The key objectives of the audit are to:

  • Identify data issues and assess their impact on business goals
  • Prioritize areas for improvement based on risk and business criticality
  • Establish a baseline for measuring and tracking future data quality improvements

This audit serves as the foundation for the next steps in the data quality strategy — a clear understanding of current data health and key problem areas to ensure that efforts are focused on the most critical areas.

Identify data sources:

  • Determine where the data resides (e.g., databases, data warehouses, cloud storage, external systems via APIs)
  • Identify the data entry points (e.g., applications, data pipelines, APIs)
  • Identify data owners who are responsible for maintaining and updating the data
  • Define the business purpose of each dataset and the stakeholders (e.g., operational, reporting, customer engagement, compliance)

Assess data freshness:

  • Determine whether the data is available when needed for decision making or operations
  • Measure data latency: Is the data updated in real time, hourly, daily, or less frequently?

Analyze data structure and format:

  • Identify the most relevant data for key business processes
  • Define the expected format and structure for each critical dataset (e.g., required fields, data types, validation rules)

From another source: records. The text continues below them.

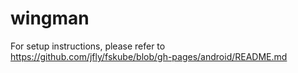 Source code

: wingman
=======
For setup instructions, please refer to https://github.com/jfly/fskube/blob/gh-pages/android/README.md
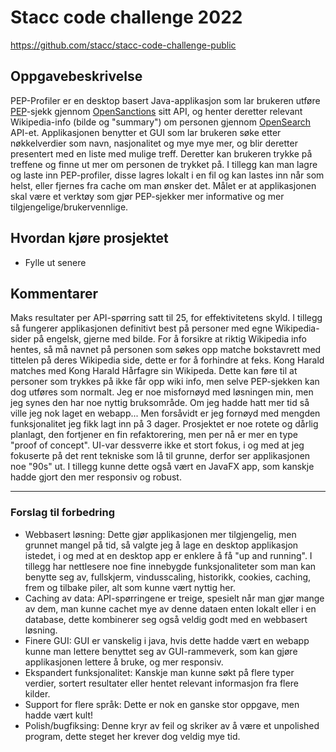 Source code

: # Stacc code challenge 2022
https://github.com/stacc/stacc-code-challenge-public


## Oppgavebeskrivelse
PEP-Profiler er en desktop basert Java-applikasjon som lar brukeren utføre [PEP](https://en.wikipedia.org/wiki/Politically_exposed_person)-sjekk gjennom [OpenSanctions](https://www.opensanctions.org/docs/api/)
sitt API, og henter deretter relevant Wikipedia-info (bilde og "summary") om personen gjennom [OpenSearch](https://www.mediawiki.org/wiki/API:Opensearch)
API-et. Applikasjonen benytter et GUI som lar brukeren søke etter nøkkelverdier som navn, nasjonalitet og mye mye mer, og blir deretter presentert med en liste med
mulige treff. Deretter kan brukeren trykke på treffene og finne ut mer om personen de trykket på. I tillegg kan man lagre og laste inn PEP-profiler, disse lagres lokalt i en fil og kan lastes inn når som helst, eller fjernes fra cache om man ønsker det. Målet er at applikasjonen skal
være et verktøy som gjør PEP-sjekker mer informative og mer tilgjengelige/brukervennlige. 

## Hvordan kjøre prosjektet
- Fylle ut senere

## Kommentarer
Maks resultater per API-spørring satt til 25, for effektivitetens skyld. I tillegg så fungerer applikasjonen definitivt best på personer med egne Wikipedia-sider på engelsk, gjerne med bilde. 
For å forsikre at riktig Wikipedia info hentes, så må navnet på personen som søkes opp matche bokstavrett med tittelen på deres 
Wikipedia side, dette er for å forhindre at feks. Kong Harald matches med Kong Harald Hårfagre sin Wikipeda. Dette kan føre til
 at personer som trykkes på ikke får opp wiki info, men selve PEP-sjekken kan dog utføres som normalt.
Jeg er noe misfornøyd med løsningen min, men jeg synes den har noe nyttig bruksområde. Om jeg hadde hatt mer tid så ville jeg
nok laget en webapp... Men forsåvidt er jeg fornøyd med mengden funksjonalitet jeg fikk lagt inn på 3 dager. Prosjektet er noe
 rotete og dårlig planlagt, den fortjener en fin refaktorering, men per nå er mer en type "proof of concept". UI-var dessverre ikke et 
stort fokus, i og med at jeg fokuserte på det rent tekniske som lå til grunne, derfor ser applikasjonen noe "90s" ut. I tillegg
 kunne dette også vært en JavaFX app, som kanskje hadde gjort den mer responsiv og robust. 

- - -
 ### Forslag til forbedring
- Webbasert løsning: Dette gjør applikasjonen mer tilgjengelig, men grunnet mangel på tid, så valgte jeg å lage en desktop applikasjon istedet, i og med at en desktop app er enklere å få "up and running". I tillegg har nettlesere noe fine innebygde funksjonaliteter som man kan benytte seg av, fullskjerm, vindusscaling, historikk, cookies, caching, frem og tilbake piler, alt som kunne vært nyttig her.
- Caching av data: API-spørringene er treige, spesielt når man gjør mange av dem, man kunne cachet mye av denne dataen enten lokalt eller i en database, dette kombinerer seg også veldig godt med en webbasert løsning.
- Finere GUI: GUI er vanskelig i java, hvis dette hadde vært en webapp kunne man lettere benyttet seg av GUI-rammeverk, som kan gjøre applikasjonen lettere å bruke, og mer responsiv.
- Ekspandert funksjonalitet: Kanskje man kunne søkt på flere typer verdier, sortert resultater eller hentet relevant informasjon fra flere kilder.
- Support for flere språk: Dette er nok en ganske stor oppgave, men hadde vært kult!
- Polish/bugfiksing: Denne kryr av feil og skriker av å være et unpolished program, dette steget her krever dog veldig mye tid. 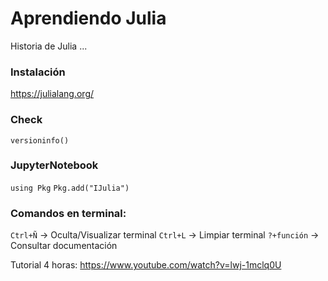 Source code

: # Aprendiendo Julia
Historia de Julia ...


### Instalación
https://julialang.org/


### Check
`versioninfo()`


### JupyterNotebook
`using Pkg`
`Pkg.add("IJulia")`


### Comandos en terminal:
`Ctrl+Ñ` -> Oculta/Visualizar terminal
`Ctrl+L` -> Limpiar terminal
`?+función` -> Consultar documentación



Tutorial 4 horas: https://www.youtube.com/watch?v=lwj-1mclq0U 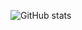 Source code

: <!-- ![header](https://capsule-render.vercel.app/api?type=rect&color=auto&height=200&section=header&text=SHS%20Home&fontSize=80) -->

![GitHub stats](https://github-readme-stats.vercel.app/api?username=shsep&show_icons=true&theme=radical)

<!-- [![Top Langs](https://github-readme-stats.vercel.app/api/top-langs/?username=shsep&layout=compact)](https://github.com/shsep/github-readme-stats) -->
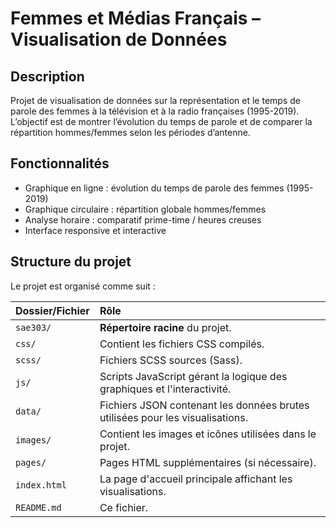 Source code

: # Femmes et Médias Français – Visualisation de Données

## Description
Projet de visualisation de données sur la représentation et le temps de parole des femmes à la télévision et à la radio françaises (1995-2019). L’objectif est de montrer l’évolution du temps de parole et de comparer la répartition hommes/femmes selon les périodes d’antenne.

## Fonctionnalités
- Graphique en ligne : évolution du temps de parole des femmes (1995-2019)
- Graphique circulaire : répartition globale hommes/femmes
- Analyse horaire : comparatif prime-time / heures creuses
- Interface responsive et interactive

## Structure du projet
Le projet est organisé comme suit :

| Dossier/Fichier | Rôle |
| :--- | :--- |
| `sae303/` | **Répertoire racine** du projet. |
| `css/` | Contient les fichiers CSS compilés. |
| `scss/` | Fichiers SCSS sources (Sass). |
| `js/` | Scripts JavaScript gérant la logique des graphiques et l'interactivité. |
| `data/` | Fichiers JSON contenant les données brutes utilisées pour les visualisations. |
| `images/` | Contient les images et icônes utilisées dans le projet. |
| `pages/` | Pages HTML supplémentaires (si nécessaire). |
| `index.html` | La page d'accueil principale affichant les visualisations. |
| `README.md` | Ce fichier. |

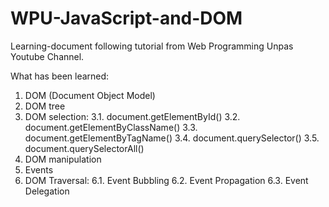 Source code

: # WPU-JavaScript-and-DOM
Learning-document following tutorial from Web Programming Unpas Youtube Channel.

What has been learned:
1. DOM (Document Object Model)
2. DOM tree
3. DOM selection:
3.1. document.getElementById()
3.2. document.getElementByClassName()
3.3. document.getElementByTagName()
3.4. document.querySelector()
3.5. document.querySelectorAll()
4. DOM manipulation
5. Events
6. DOM Traversal:
6.1. Event Bubbling
6.2. Event Propagation
6.3. Event Delegation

Define data quality measurement criteria:

  • Accuracy – Are data values correct? (e.g., email validation, postal address verification)
  • Completeness – Are required fields populated? (e.g., missing customer phone numbers)
  • Consistency – Is data uniform across sources? (e.g., a customer's name matches across systems)
  • Uniqueness – Are there duplicate records? (e.g., multiple entries for the same customer)
  • Timeliness – Is data up to date? (e.g., last modified timestamps)
  • Integrity – Are there broken relationships or missing links in relational databases?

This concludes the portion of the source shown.